Eine reduzierte Straßenbeleuchtung sei „eine Idee im Bündel der möglichen Maßnahmen“, die in Kommunen diskutiert werde, sagte Alexander Handschuh vom Deutschen Städte- und Gemeindebund. Laut hessischem Wirtschaftsministerium macht die Straßenbeleuchtung bis zu 50 Prozent der Stromkosten von Städten und Gemeinden aus.

Für Werdohl ist diese Diskussion nicht neu. Bereits 2013 erarbeiteten Verwaltung und Politik einen 69-Punkte-Plan, um den städtischen Haushalt langfristig zu sanieren. Zu diesem Plan gehörte auch die Abschaltung von Beleuchtungen an nachts weniger stark befahrenen Straßen. Zunächst blieb es von Mitternacht bis vier Uhr dunkel, später gingen die Lichter dann von 1.30 bis 3.30 Uhr aus.

Ein Aufschrei in der Bevölkerung

In der Bevölkerung gab es einen Aufschrei. Einige Bedenkenträger prognostizierten zunehmende Kriminalität, andere befürchteten, dass sich Fußgänger im Dunkeln verletzen könnten. Insbesondere Menschen, die nachts arbeiteten, seien in Gefahr.

Zum Jahresbeginn 2018 wurde die Nachtabschaltung dann aufgehoben, weil mittlerweile viele stromfressende alte Straßenlaternen auf die energiesparende LED-Technik umgerüstet worden waren. Und die Stadt hat in der Folgezeit weitere Straßenlaternen um- oder nachgerüstet. „Von etwa 3500 Laternen sind ungefähr 2000 mit LEDs ausgestattet“, sagte Martin Hempel, Leiter der zuständigen Tiefbauabteilung. Und in den meisten der restlichen ungefähr 1500 Straßenlampen sorgten inzwischen Leuchstofflampen anstelle von stromfressenden Quecksilberdampflampen, deren Produktion ohnehin 2015 eingestellt worden ist, für Licht, erläuterte er weiter.

Die Umrüstung hat sich gerechnet

Die Umrüstung der Straßenbeleuchtung hat sich für die Stadt durchaus gerechnet. Im Jahr 2008, also noch vor der Nachtabschaltung, haben die Laternen an Werdohls Straßen rund 835 000 Kilowattstunden Strom verbraucht, im Jahr 2021 waren es nur noch 404 000 Kilowattstunden.

Und trotzdem kommt die vorübergehende Abschaltung der Straßenbeleuchtung jetzt erneut auf das politische Tapet. „Die Energiesituation ist durch den Ukraine-Krieg komplett neu, deshalb müssen wir das überdenken“, sagte Bürgermeister Andreas Späinghaus auf Nachfrage. In Zahlen ausgedrückt bedeutet das: Im Jahr 2021 hat die Stadt Werdohl für die Straßenbeleuchtung 95 000 Euro aufwenden müssen, durch die gestiegenen Energiepreise rechnet Martin Hempel mittlerweile für 2022 mit Kosten in Höhe von 160 000 Euro.

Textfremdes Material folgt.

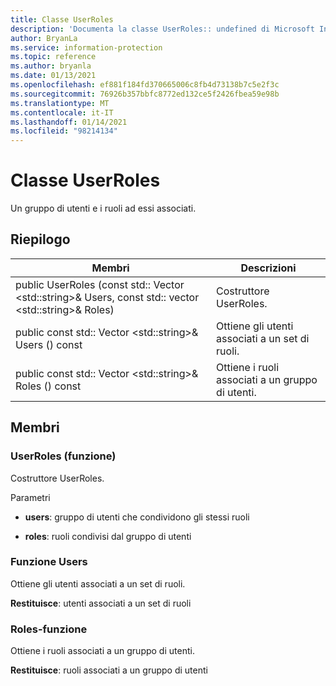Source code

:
 ```yaml
---
title: Classe UserRoles
description: 'Documenta la classe UserRoles:: undefined di Microsoft Information Protection (MIP) SDK.'
author: BryanLa
ms.service: information-protection
ms.topic: reference
ms.author: bryanla
ms.date: 01/13/2021
ms.openlocfilehash: ef881f184fd370665006c8fb4d73138b7c5e2f3c
ms.sourcegitcommit: 76926b357bbfc8772ed132ce5f2426fbea59e98b
ms.translationtype: MT
ms.contentlocale: it-IT
ms.lasthandoff: 01/14/2021
ms.locfileid: "98214134"
---
```

# <a name="class-userroles"></a>Classe UserRoles 
Un gruppo di utenti e i ruoli ad essi associati.
  
## <a name="summary"></a>Riepilogo
 Membri                        | Descrizioni                                
--------------------------------|---------------------------------------------
public UserRoles (const std:: Vector \<std::string\>& Users, const std:: vector \<std::string\>& Roles)  |  Costruttore UserRoles.
public const std:: Vector \<std::string\>& Users () const  |  Ottiene gli utenti associati a un set di ruoli.
public const std:: Vector \<std::string\>& Roles () const  |  Ottiene i ruoli associati a un gruppo di utenti.
  
## <a name="members"></a>Membri
  
### <a name="userroles-function"></a>UserRoles (funzione)
Costruttore UserRoles.

Parametri  
* **users**: gruppo di utenti che condividono gli stessi ruoli 


* **roles**: ruoli condivisi dal gruppo di utenti


  
### <a name="users-function"></a>Funzione Users
Ottiene gli utenti associati a un set di ruoli.

  
**Restituisce**: utenti associati a un set di ruoli
  
### <a name="roles-function"></a>Roles-funzione
Ottiene i ruoli associati a un gruppo di utenti.

  
**Restituisce**: ruoli associati a un gruppo di utenti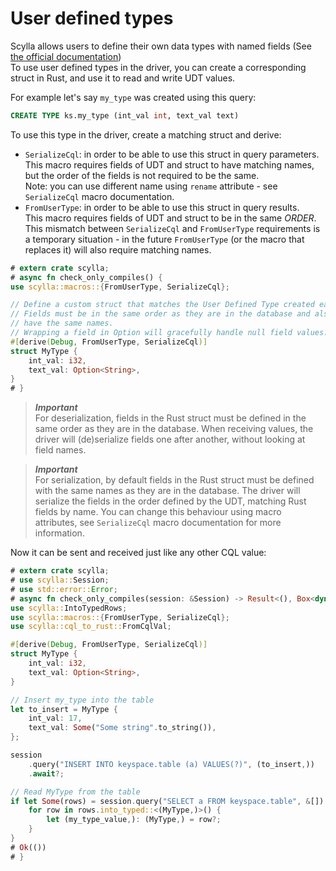 # User defined types
Scylla allows users to define their own data types with named fields (See [the official documentation](https://opensource.docs.scylladb.com/stable/cql/types.html#user-defined-types))\
To use user defined types in the driver, you can create a corresponding struct in Rust, and use it to read and write UDT values.


For example let's say `my_type` was created using this query:
```sql
CREATE TYPE ks.my_type (int_val int, text_val text)
```

To use this type in the driver, create a matching struct and derive:
- `SerializeCql`: in order to be able to use this struct in query parameters. \
    This macro requires fields of UDT and struct to have matching names, but the order
    of the fields is not required to be the same. \
    Note: you can use different name using `rename` attribute - see `SerializeCql` macro documentation.
- `FromUserType`:  in order to be able to use this struct in query results. \
    This macro requires fields of UDT and struct to be in the same *ORDER*. \
    This mismatch between `SerializeCql` and `FromUserType` requirements is a temporary situation - in the future `FromUserType` (or  the macro that replaces it) will also require matching names.

```rust
# extern crate scylla;
# async fn check_only_compiles() {
use scylla::macros::{FromUserType, SerializeCql};

// Define a custom struct that matches the User Defined Type created earlier.
// Fields must be in the same order as they are in the database and also
// have the same names.
// Wrapping a field in Option will gracefully handle null field values.
#[derive(Debug, FromUserType, SerializeCql)]
struct MyType {
    int_val: i32,
    text_val: Option<String>,
}
# }
```

> ***Important***\
> For deserialization, fields in the Rust struct must be defined in the same order as they are in the database.
> When receiving values, the driver will (de)serialize fields one after another, without looking at field names.

> ***Important***\
> For serialization, by default fields in the Rust struct must be defined with the same names as they are in the database.
> The driver will serialize the fields in the order defined by the UDT, matching Rust fields by name.
> You can change this behaviour using macro attributes, see `SerializeCql` macro documentation for more information.

Now it can be sent and received just like any other CQL value:
```rust
# extern crate scylla;
# use scylla::Session;
# use std::error::Error;
# async fn check_only_compiles(session: &Session) -> Result<(), Box<dyn Error>> {
use scylla::IntoTypedRows;
use scylla::macros::{FromUserType, SerializeCql};
use scylla::cql_to_rust::FromCqlVal;

#[derive(Debug, FromUserType, SerializeCql)]
struct MyType {
    int_val: i32,
    text_val: Option<String>,
}

// Insert my_type into the table
let to_insert = MyType {
    int_val: 17,
    text_val: Some("Some string".to_string()),
};

session
    .query("INSERT INTO keyspace.table (a) VALUES(?)", (to_insert,))
    .await?;

// Read MyType from the table
if let Some(rows) = session.query("SELECT a FROM keyspace.table", &[]).await?.rows {
    for row in rows.into_typed::<(MyType,)>() {
        let (my_type_value,): (MyType,) = row?;
    }
}
# Ok(())
# }
```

Verwaltung wird einen Vorschlag machen

Die Verwaltung werde deswegen die Möglichkeiten ausloten und der Politik einen Vorschlag machen, allerdings wohl erst in der zweiten Jahreshälfte, kündigte Bürgermeister Späinghaus an. Er weiß aber auch um die Brisanz des Themas. Deshalb sagte er: „Aufgrund der Erfahrungen damals müssen wir das auf eine breite Basis stellen, dafür brauche ich politischen Rückhalt.“ Konkrete Pläne gebe es derzeit noch nicht.